PCPER: How dramatic would a hardware change have to be to take advantage of the structures you are discussing here?
CARMACK: It’s interesting in that the algorithms would be something that, it’s almost unfortunate in the aspect that these algorithms would take great advantage of simpler bit-level operations in many cases and they would wind up being implemented on this 32-bit floating point operation-based hardware. Hardware designed specifically for sparse voxel ray casting would be much smaller and simpler and faster than a general purpose solution but nobody in their right mind would want to make a bet like that and want to build specific hardware for technology that no one has developed content for. The idea would be that you have to have a general purpose solution that can approach all sorts of things and is at least capable of doing the algorithms necessary for this type of ray tracing operation at a decent speed. I think it’s pretty clear that that’s going to be there in the next generation. In fact, years and years ago I did an implementation of this with complete software based stuff and it was interesting; it was not competitive with what you could do with hardware, but it’s likely that I’ll be able to put something together this year probably using CUDA. If I can make something that renders a small window at a modest frame rate and we can run around some geometrically intricate sparse voxel octree world and make a 320×240 window at 10 fps and realize that on next-generation hardware that’s optimized more for doing this we can go ahead and get 1080p 60 Hz on there.
That would be the justification that would make everybody sleep a whole lot of better that there is going to be some win coming out this.
PCPER: Is AMD’s tessellation engine that they put in the R600 chips anywhere close to what you are looking for?

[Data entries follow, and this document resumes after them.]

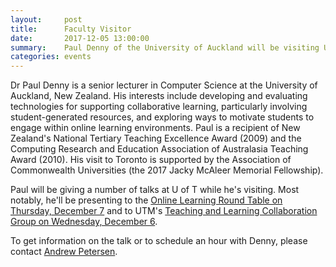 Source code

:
 ```yaml
---
layout:     post
title:      Faculty Visitor
date:       2017-12-05 13:00:00
summary:    Paul Denny of the University of Auckland will be visiting U of T December 4-20.
categories: events
---
```


Dr Paul Denny is a senior lecturer in Computer Science at the University of Auckland, New Zealand.  His interests include developing and evaluating technologies for supporting collaborative learning, particularly involving student-generated resources, and exploring ways to motivate students to engage within online learning environments.  Paul is a recipient of New Zealand's National Tertiary Teaching Excellence Award (2009) and the Computing Research and Education Association of Australasia Teaching Award (2010).  His visit to Toronto is supported by the Association of Commonwealth Universities (the 2017 Jacky McAleer Memorial Fellowship).

Paul will be giving a number of talks at U of T while he's visiting. Most notably, he'll be presenting to the <a href="http://onlinelearning.utoronto.ca/community/">Online Learning Round Table on Thursday, December 7</a> and to UTM's <a href="https://www.utm.utoronto.ca/tlc/upcoming-events-0">Teaching and Learning Collaboration Group on Wednesday, December 6</a>. 

To get information on the talk or to schedule an hour with Denny, please contact <a href="http://www.google.com/recaptcha/mailhide/d?k=01sjrekIlgx4_YtV4ia9VrGw==&amp;c=uGG3x473tkr4Pk3ik9I5cUso2YMW7O_UqilRByYQpio=" onclick="window.open('http://www.google.com/recaptcha/mailhide/d?k\07501sjrekIlgx4_YtV4ia9VrGw\75\75\46c\75uGG3x473tkr4Pk3ik9I5cUso2YMW7O_UqilRByYQpio\075', '', 'toolbar=0,scrollbars=0,location=0,statusbar=0,menubar=0,resizable=0,width=500,height=300'); return false;" title="Reveal this e-mail address">Andrew Petersen</a>.
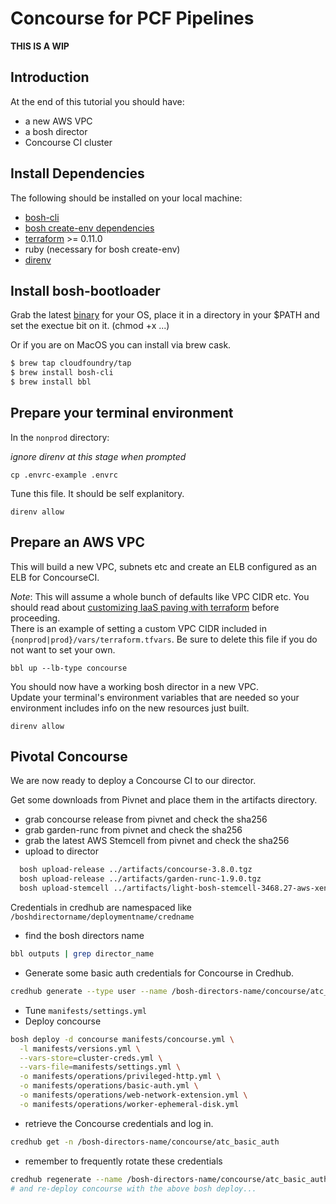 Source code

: # Concourse for PCF Pipelines

**THIS IS A WIP**

## Introduction

At the end of this tutorial you should have:

* a new AWS VPC
* a bosh director
* Concourse CI cluster

## Install Dependencies

The following should be installed on your local machine:
* [bosh-cli](https://bosh.io/docs/cli-v2.html)
* [bosh create-env dependencies](https://bosh.io/docs/cli-env-deps.html)
* [terraform](https://www.terraform.io/downloads.html) >= 0.11.0
* ruby (necessary for bosh create-env)
* [direnv](https://direnv.net/)

## Install bosh-bootloader

Grab the latest [binary](https://github.com/cloudfoundry/bosh-bootloader/releases) for your OS, place it in a directory in your $PATH and set the exectue bit on it. (chmod +x ...)

Or if you are on MacOS you can install via brew cask.

```bash
$ brew tap cloudfoundry/tap
$ brew install bosh-cli
$ brew install bbl
```

## Prepare your terminal environment

In the `nonprod` directory:

_ignore direnv at this stage when prompted_

`cp .envrc-example .envrc`

Tune this file. It should be self explanitory.

`direnv allow`

## Prepare an AWS VPC

This will build a new VPC, subnets etc and create an ELB configured as an ELB for ConcourseCI.

*Note*: This will assume a whole bunch of defaults like VPC CIDR etc. You should
read about [customizing IaaS paving with terraform](https://github.com/cloudfoundry/bosh-bootloader/blob/master/docs/advanced-configuration.md#customizing-iaas-paving-with-terraform) before proceeding.  
There is an example of setting a custom VPC CIDR included in `{nonprod|prod}/vars/terraform.tfvars`. Be sure to delete this file if you do not want to set your own.

`bbl up --lb-type concourse`

You should now have a working bosh director in a new VPC.  
Update your terminal's environment variables that are needed so your environment includes info on the new resources just built.

`direnv allow`

## Pivotal Concourse

We are now ready to deploy a Concourse CI to our director.  

Get some downloads from Pivnet and place them in the artifacts directory.

* grab concourse release from pivnet and check the sha256
* grab garden-runc from pivnet and check the sha256
* grab the latest AWS Stemcell from pivnet and check the sha256
* upload to director
```bash
  bosh upload-release ../artifacts/concourse-3.8.0.tgz
  bosh upload-release ../artifacts/garden-runc-1.9.0.tgz
  bosh upload-stemcell ../artifacts/light-bosh-stemcell-3468.27-aws-xen-hvm-ubuntu-trusty-go_agent.tgz
```
Credentials in credhub are namespaced like `/boshdirectorname/deploymentname/credname`
* find the bosh directors name
```bash
bbl outputs | grep director_name
```
* Generate some basic auth credentials for Concourse in Credhub.
```bash
credhub generate --type user --name /bosh-directors-name/concourse/atc_basic_auth
```
* Tune `manifests/settings.yml`
* Deploy concourse
```bash
bosh deploy -d concourse manifests/concourse.yml \
  -l manifests/versions.yml \
  --vars-store=cluster-creds.yml \
  --vars-file=manifests/settings.yml \
  -o manifests/operations/privileged-http.yml \
  -o manifests/operations/basic-auth.yml \
  -o manifests/operations/web-network-extension.yml \
  -o manifests/operations/worker-ephemeral-disk.yml
```
* retrieve the Concourse credentials and log in.
```bash
credhub get -n /bosh-directors-name/concourse/atc_basic_auth
```
* remember to frequently rotate these credentials
```bash
credhub regenerate --name /bosh-directors-name/concourse/atc_basic_auth
# and re-deploy concourse with the above bosh deploy...
```
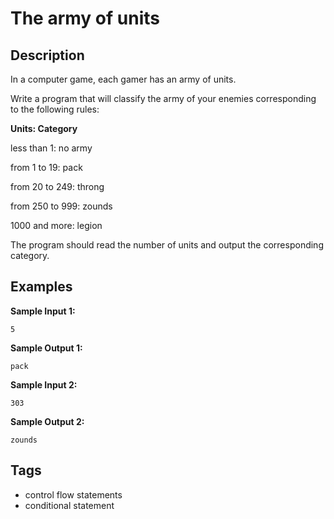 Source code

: #  The army of units

## Description
In a computer game, each gamer has an army of units.

Write a program that will classify the army of your enemies corresponding to the following rules:

**Units: Category**

less than 1: no army

from 1 to 19: pack

from 20 to 249: throng

from 250 to 999: zounds

1000 and more: legion

The program should read the number of units and output the corresponding category.

## Examples
**Sample Input 1:**
```console
5
```

**Sample Output 1:**
```console
pack
```

**Sample Input 2:**
```console
303
```

**Sample Output 2:**
```console
zounds
```

## Tags
- control flow statements
- conditional statement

CARMACK: No, tessellation has been one of those things up there with procedural content generation where it’s been five generations that we’ve been having people tell us it’s going to be the next big thing and it never does turn out to be the case. I can go into long expositions about why that type of data amplification is not nearly as good as general data compression that gives you the data that you really want. But I don’t think that’s the world beater; I mean certainly you can do interesting things with displacement maps on top of conventional geometry with the tessellation engine, but you have lots of seaming problems and the editing architecture for it isn’t nearly as obvious. What we want is something that you can carve up the world as continuously as you want without any respect to underlying geometry.